Anti asc tms1

S. aureus was labeled with Calcein Blue, AM (5 μM, Thermo Fisher Scientific) as previously described (Cohen et al., 2016 ). BMDMs or primary human monocytes were treated as described above. In select experiments, mitochondria were labeled with Mitotracker CMXRos (Molecular Probes) prior to incubation with bacteria. The cells were incubated with labeled S. aureus at MOI 1 in a 96-well plate.

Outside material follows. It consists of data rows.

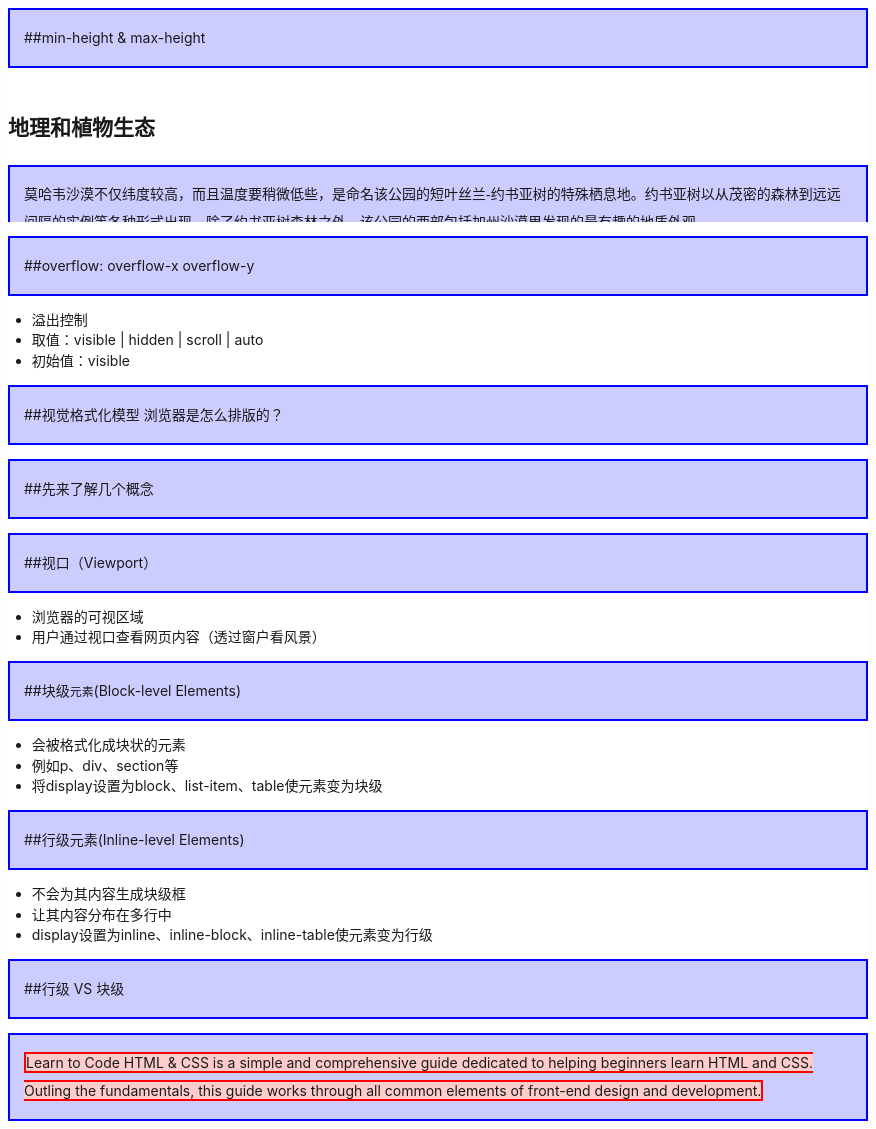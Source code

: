 ##min-height & max-height
<article>
  <h1>地理和植物生态</h1>
  <p>莫哈韦沙漠不仅纬度较高，而且温度要稍微低些，是命名该公园的短叶丝兰-约书亚树的特殊栖息地。约书亚树以从茂密的森林到远远间隔的实例等各种形式出现。除了约书亚树森林之外，该公园的西部包括加州沙漠里发现的最有趣的地质外观。</p>
  <p>这片景观的主要特征是裸露的岩石丘陵，通常会有松散的巨砾突然出现。这些丘陵在攀岩运动和攀援运动的热心人士之间广受欢迎。这些岩石丘陵间的平地上稀稀疏疏地林立着约书亚树。这些 约书亚树还与巨砾堆和大岩石在一起使得这片景观超越了现实一样。</p>
</article>
<style>
  article {
    line-height: 1.7;
    max-width: 40em；
    min-width: 20em;  
    max-height: 10em;
    font-family: serif;
    overflow: hidden;
  }
</style>

##overflow: overflow-x overflow-y
- 溢出控制
- 取值：visible | hidden | scroll | auto
- 初始值：visible

##视觉格式化模型
浏览器是怎么排版的？

##先来了解几个概念

##视口（Viewport）
- 浏览器的可视区域
- 用户通过视口查看网页内容（透过窗户看风景）

##块级`元素`(Block-level Elements)
- 会被格式化成块状的元素
- 例如p、div、section等
- 将display设置为block、list-item、table使元素变为块级

##行级元素(Inline-level Elements)
- 不会为其内容生成块级框
- 让其内容分布在多行中
- display设置为inline、inline-block、inline-table使元素变为行级

##行级 VS 块级
<p><span>Learn to Code HTML & CSS is a simple and comprehensive guide dedicated to helping beginners learn HTML and CSS.
Outling the fundamentals, this guide works through all common elements of front-end design and development. </span></p>
<style>
  p {
    line-height: 2;
    padding: 1em;
    border: 2px solid #00f;
    background: #ccf;
  }
  span {
    background: #fcc;
    border: 2px solid #f00;
  }
</style>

For caspase-1 imaging in cells, FAM-FLICA (Immunochemistry Technologies) was added to each well 1 hr post bacterial inoculation, and cells were stained in accordance with the manufacturer’s instructions. The cells were washed 3 times in fresh PBS prior to imaging, and 20 μL cell suspension was loaded onto a coverslip. The cells were maintained at 37°C and 5% CO₂ throughout the imaging process. To image ASC, cells were allowed to adhere to coverslips overnight, prior to labeling mitochondria and infecting as described above. Following a 1-hr incubation with bacteria, cells were fixed with 10% formalin (10 min), permeabilized with 0.5% Triton X-100 in PBS (10 min), blocked with BlockAid (Thermo Fisher Scientific, 1 hr), and stained overnight with anti-ASC/TMS1 (Novus Biologicals). ASC/TSM1 was visualized with AF647 conjugated anti-rabbit IgG secondary (Molecular Probes). The slides were imaged using a Leica TCS SP5 X confocal microscope (Leica Microsystems).